Determine how many lines below hold the string "array". Reply with the number alone.

Stored data entries:
□ □ □ □ □
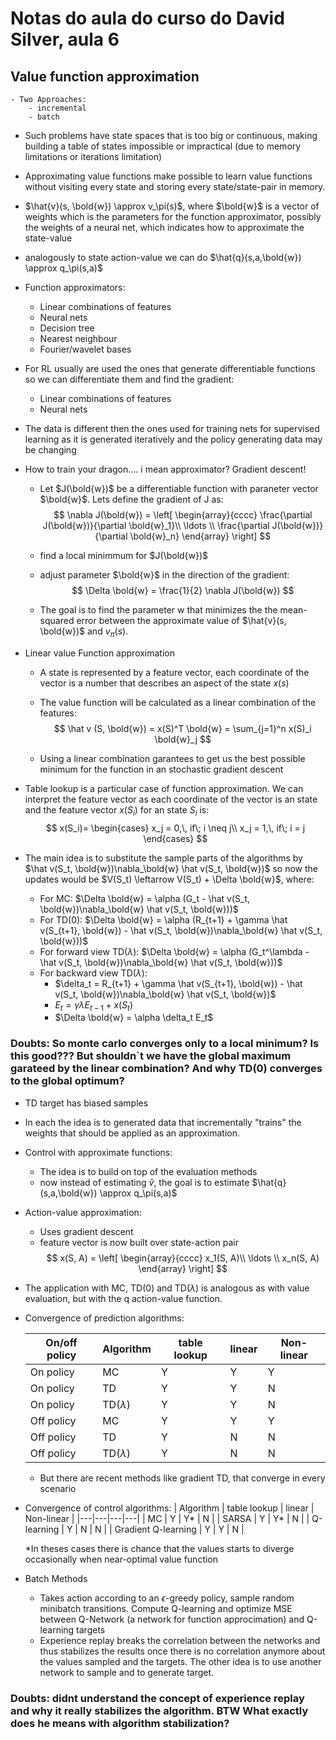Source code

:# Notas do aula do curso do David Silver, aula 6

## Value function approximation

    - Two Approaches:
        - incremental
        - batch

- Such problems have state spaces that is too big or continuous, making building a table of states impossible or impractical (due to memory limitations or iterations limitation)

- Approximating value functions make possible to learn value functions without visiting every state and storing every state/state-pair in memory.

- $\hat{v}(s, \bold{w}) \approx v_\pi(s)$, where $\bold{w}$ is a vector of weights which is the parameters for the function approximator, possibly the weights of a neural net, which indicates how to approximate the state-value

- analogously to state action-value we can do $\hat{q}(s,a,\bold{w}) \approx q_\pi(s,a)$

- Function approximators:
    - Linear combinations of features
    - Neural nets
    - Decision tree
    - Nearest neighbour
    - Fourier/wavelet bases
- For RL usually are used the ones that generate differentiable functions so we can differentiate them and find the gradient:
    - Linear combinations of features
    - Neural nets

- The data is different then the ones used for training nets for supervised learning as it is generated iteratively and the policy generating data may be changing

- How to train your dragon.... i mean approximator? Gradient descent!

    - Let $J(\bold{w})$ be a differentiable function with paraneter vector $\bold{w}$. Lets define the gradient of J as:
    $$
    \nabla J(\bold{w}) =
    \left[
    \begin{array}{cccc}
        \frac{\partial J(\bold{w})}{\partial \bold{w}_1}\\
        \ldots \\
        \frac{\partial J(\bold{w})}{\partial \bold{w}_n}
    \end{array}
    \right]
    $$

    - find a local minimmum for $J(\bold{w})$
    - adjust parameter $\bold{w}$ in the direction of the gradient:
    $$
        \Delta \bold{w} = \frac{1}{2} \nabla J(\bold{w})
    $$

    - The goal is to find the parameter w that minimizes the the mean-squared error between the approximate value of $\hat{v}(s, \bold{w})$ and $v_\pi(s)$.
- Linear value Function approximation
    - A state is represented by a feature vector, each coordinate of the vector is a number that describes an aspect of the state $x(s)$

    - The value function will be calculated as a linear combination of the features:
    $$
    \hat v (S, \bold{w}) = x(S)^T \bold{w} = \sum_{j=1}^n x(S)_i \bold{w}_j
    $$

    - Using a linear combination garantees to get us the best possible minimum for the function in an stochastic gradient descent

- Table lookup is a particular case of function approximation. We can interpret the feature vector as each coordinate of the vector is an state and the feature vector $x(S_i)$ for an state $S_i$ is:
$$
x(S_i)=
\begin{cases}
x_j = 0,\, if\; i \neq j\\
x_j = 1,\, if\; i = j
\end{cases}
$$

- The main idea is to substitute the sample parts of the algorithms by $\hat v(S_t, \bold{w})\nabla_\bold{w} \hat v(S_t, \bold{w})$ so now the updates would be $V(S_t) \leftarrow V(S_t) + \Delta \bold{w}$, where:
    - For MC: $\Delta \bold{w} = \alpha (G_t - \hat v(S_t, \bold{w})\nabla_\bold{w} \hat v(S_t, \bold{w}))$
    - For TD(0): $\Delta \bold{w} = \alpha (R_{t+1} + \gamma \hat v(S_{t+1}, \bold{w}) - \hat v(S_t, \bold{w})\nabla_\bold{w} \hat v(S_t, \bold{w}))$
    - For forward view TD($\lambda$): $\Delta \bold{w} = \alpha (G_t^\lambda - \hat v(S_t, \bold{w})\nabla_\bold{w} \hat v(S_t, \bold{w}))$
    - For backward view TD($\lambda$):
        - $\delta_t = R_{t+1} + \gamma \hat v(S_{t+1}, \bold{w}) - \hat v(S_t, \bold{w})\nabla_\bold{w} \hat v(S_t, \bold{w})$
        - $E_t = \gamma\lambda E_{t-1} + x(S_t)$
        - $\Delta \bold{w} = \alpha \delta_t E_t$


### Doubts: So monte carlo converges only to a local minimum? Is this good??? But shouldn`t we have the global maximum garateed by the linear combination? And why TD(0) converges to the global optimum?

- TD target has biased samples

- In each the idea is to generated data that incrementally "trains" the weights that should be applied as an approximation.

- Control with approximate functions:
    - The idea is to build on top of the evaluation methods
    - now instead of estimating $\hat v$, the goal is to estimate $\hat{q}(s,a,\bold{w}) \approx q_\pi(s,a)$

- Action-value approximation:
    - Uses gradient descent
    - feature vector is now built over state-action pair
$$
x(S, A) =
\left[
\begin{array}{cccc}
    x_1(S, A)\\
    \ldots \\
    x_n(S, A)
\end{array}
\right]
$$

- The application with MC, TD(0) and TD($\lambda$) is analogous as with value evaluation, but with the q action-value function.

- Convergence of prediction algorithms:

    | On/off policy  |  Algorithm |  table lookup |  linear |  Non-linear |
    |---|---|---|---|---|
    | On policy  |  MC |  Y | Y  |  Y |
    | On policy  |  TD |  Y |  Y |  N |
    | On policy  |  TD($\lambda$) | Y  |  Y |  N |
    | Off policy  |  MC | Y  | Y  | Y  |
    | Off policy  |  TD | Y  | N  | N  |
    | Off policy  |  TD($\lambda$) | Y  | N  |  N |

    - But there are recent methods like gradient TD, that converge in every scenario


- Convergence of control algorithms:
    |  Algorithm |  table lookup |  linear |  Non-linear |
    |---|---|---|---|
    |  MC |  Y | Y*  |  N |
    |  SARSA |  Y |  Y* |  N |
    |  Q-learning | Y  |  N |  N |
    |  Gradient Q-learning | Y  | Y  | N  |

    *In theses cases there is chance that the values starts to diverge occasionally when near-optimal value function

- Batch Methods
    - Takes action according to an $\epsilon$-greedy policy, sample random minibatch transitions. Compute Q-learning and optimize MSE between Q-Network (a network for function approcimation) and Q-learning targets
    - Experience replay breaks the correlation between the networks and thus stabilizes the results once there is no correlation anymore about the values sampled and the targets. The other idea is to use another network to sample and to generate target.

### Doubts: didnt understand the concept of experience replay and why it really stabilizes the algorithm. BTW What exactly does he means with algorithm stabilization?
□ □ □ □ □
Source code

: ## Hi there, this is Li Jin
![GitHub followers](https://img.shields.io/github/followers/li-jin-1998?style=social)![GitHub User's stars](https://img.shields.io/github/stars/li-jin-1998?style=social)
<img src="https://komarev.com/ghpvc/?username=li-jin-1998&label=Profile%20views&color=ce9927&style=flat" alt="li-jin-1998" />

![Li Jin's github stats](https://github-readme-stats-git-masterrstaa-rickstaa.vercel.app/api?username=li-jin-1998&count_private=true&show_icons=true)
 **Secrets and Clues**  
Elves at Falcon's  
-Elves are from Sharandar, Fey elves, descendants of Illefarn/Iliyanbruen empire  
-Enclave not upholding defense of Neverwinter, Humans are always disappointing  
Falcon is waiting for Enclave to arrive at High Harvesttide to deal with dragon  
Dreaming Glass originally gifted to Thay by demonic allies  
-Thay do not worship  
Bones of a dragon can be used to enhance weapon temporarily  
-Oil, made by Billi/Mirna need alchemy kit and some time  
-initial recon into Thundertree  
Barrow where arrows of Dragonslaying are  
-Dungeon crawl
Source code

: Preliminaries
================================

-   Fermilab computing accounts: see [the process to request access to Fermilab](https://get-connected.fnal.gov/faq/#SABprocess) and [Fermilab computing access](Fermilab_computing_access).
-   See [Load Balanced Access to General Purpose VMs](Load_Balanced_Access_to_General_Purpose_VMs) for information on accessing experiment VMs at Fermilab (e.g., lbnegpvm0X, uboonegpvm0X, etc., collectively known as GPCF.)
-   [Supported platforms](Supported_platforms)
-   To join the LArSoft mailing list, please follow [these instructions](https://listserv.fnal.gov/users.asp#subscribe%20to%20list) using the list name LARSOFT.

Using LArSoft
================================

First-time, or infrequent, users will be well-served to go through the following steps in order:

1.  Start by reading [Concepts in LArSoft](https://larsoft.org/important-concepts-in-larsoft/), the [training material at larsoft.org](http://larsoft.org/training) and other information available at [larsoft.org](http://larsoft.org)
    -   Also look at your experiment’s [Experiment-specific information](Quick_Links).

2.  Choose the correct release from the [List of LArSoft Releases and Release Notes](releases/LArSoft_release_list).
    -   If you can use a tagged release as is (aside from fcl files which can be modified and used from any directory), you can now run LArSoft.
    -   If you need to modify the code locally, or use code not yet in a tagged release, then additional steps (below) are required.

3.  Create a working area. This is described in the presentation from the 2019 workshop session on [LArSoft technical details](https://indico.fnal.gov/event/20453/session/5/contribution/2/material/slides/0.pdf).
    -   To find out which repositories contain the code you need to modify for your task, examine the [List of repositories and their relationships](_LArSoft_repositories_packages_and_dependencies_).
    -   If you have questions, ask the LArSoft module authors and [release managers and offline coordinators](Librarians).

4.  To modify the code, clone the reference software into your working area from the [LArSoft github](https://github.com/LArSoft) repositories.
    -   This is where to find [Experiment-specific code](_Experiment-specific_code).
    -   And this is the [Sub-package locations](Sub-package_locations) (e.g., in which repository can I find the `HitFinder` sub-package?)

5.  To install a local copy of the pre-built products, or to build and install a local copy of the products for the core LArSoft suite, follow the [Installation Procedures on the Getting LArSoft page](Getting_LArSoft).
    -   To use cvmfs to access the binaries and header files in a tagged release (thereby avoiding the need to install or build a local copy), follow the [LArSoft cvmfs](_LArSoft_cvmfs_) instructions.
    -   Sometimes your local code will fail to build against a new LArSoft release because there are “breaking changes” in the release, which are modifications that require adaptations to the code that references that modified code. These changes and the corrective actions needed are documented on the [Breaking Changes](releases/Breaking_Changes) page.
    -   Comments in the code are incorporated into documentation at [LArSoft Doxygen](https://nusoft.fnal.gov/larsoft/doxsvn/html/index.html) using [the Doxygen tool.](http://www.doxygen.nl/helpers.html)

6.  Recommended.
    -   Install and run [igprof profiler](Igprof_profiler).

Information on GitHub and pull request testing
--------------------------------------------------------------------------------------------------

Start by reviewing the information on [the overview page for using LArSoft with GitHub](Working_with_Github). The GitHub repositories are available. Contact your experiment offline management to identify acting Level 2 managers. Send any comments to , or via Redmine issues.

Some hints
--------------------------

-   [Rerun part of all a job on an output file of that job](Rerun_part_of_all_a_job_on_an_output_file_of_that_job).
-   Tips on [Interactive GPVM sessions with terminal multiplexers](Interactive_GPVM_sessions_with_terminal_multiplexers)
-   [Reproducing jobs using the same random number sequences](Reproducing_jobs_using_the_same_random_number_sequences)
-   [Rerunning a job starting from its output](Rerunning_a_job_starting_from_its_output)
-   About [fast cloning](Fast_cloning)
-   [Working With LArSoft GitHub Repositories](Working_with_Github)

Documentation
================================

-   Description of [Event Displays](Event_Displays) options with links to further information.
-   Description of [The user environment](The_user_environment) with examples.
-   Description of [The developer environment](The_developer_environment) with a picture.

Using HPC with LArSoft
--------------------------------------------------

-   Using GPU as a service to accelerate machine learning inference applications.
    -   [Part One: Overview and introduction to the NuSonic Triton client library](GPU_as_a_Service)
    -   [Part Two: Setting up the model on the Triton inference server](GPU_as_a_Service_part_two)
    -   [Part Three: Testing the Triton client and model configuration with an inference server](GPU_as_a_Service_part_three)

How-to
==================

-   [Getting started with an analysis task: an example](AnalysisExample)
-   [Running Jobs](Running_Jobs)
□ □ □ □ □
Result of this exercise
4